___ EXTRACTED RECORDS ___

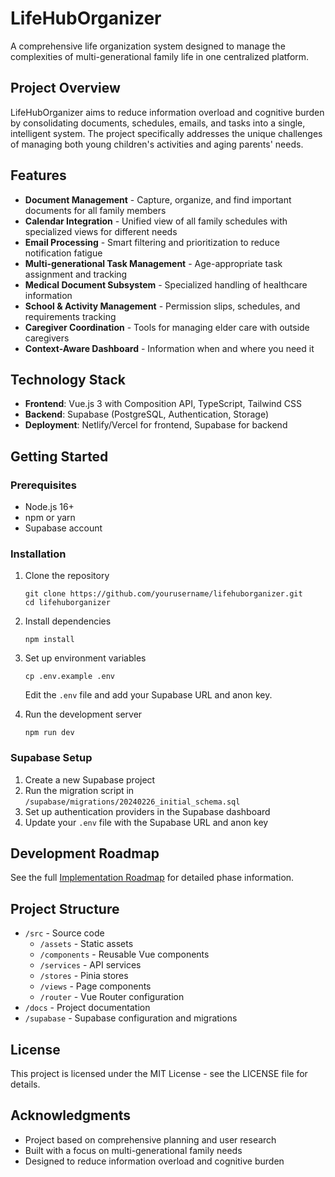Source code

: # LifeHubOrganizer

A comprehensive life organization system designed to manage the complexities of multi-generational family life in one centralized platform.

## Project Overview

LifeHubOrganizer aims to reduce information overload and cognitive burden by consolidating documents, schedules, emails, and tasks into a single, intelligent system. The project specifically addresses the unique challenges of managing both young children's activities and aging parents' needs.

## Features

- **Document Management** - Capture, organize, and find important documents for all family members
- **Calendar Integration** - Unified view of all family schedules with specialized views for different needs
- **Email Processing** - Smart filtering and prioritization to reduce notification fatigue
- **Multi-generational Task Management** - Age-appropriate task assignment and tracking
- **Medical Document Subsystem** - Specialized handling of healthcare information
- **School & Activity Management** - Permission slips, schedules, and requirements tracking
- **Caregiver Coordination** - Tools for managing elder care with outside caregivers
- **Context-Aware Dashboard** - Information when and where you need it

## Technology Stack

- **Frontend**: Vue.js 3 with Composition API, TypeScript, Tailwind CSS
- **Backend**: Supabase (PostgreSQL, Authentication, Storage)
- **Deployment**: Netlify/Vercel for frontend, Supabase for backend

## Getting Started

### Prerequisites

- Node.js 16+
- npm or yarn
- Supabase account

### Installation

1. Clone the repository
   ```
   git clone https://github.com/yourusername/lifehuborganizer.git
   cd lifehuborganizer
   ```

2. Install dependencies
   ```
   npm install
   ```

3. Set up environment variables
   ```
   cp .env.example .env
   ```
   Edit the `.env` file and add your Supabase URL and anon key.

4. Run the development server
   ```
   npm run dev
   ```

### Supabase Setup

1. Create a new Supabase project
2. Run the migration script in `/supabase/migrations/20240226_initial_schema.sql`
3. Set up authentication providers in the Supabase dashboard
4. Update your `.env` file with the Supabase URL and anon key

## Development Roadmap

See the full [Implementation Roadmap](docs/1-Project-Definition/Implementation-Roadmap.md) for detailed phase information.

## Project Structure

- `/src` - Source code
  - `/assets` - Static assets
  - `/components` - Reusable Vue components
  - `/services` - API services
  - `/stores` - Pinia stores
  - `/views` - Page components
  - `/router` - Vue Router configuration
- `/docs` - Project documentation
- `/supabase` - Supabase configuration and migrations

## License

This project is licensed under the MIT License - see the LICENSE file for details.

## Acknowledgments

- Project based on comprehensive planning and user research
- Built with a focus on multi-generational family needs
- Designed to reduce information overload and cognitive burden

___

EXERCISE OBJECTIVE: From the entries above, restate word for word the lines from the line containing "- **Document Management**" to the line containing "- **Calendar Integration**", both ends included, and nothing more.

SOLVED PROBLEM:
- **Document Management** - Capture, organize, and find important documents for all family members
- **Calendar Integration** - Unified view of all family schedules with specialized views for different needs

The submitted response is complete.